**What needs to be done**
Work through the entries that follow and state how many lines contain the word "ударов". Only the number is wanted.

==== Exercise inputs

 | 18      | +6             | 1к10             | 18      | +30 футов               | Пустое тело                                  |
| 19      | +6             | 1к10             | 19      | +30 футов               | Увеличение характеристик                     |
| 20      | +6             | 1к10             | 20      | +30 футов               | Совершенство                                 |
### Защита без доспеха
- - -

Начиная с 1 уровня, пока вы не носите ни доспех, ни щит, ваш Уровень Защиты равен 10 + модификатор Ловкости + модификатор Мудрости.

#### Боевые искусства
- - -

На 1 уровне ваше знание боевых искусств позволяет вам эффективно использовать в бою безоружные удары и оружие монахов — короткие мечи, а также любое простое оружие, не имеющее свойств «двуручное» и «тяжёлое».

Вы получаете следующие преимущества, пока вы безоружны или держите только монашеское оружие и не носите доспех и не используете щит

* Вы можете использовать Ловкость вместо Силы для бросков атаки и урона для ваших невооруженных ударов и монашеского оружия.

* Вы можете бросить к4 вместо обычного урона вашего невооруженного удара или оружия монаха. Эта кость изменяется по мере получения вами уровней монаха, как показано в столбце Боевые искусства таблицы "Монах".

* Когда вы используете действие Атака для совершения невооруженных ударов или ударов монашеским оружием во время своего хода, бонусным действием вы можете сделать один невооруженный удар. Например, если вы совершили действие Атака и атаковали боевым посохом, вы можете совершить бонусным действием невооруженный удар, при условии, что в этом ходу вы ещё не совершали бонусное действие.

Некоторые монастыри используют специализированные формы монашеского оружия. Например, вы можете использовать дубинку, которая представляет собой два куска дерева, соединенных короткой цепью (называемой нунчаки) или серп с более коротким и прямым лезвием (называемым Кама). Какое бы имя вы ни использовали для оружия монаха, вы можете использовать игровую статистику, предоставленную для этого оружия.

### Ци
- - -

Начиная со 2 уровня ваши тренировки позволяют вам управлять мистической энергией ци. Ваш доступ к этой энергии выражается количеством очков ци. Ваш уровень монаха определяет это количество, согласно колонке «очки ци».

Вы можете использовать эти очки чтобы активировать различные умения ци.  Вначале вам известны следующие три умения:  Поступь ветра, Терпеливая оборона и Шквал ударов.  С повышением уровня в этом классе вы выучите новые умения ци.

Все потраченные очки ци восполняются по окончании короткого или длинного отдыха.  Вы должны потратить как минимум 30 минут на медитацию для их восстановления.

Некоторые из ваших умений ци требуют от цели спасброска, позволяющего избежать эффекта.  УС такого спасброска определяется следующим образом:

========

**Answer space**
3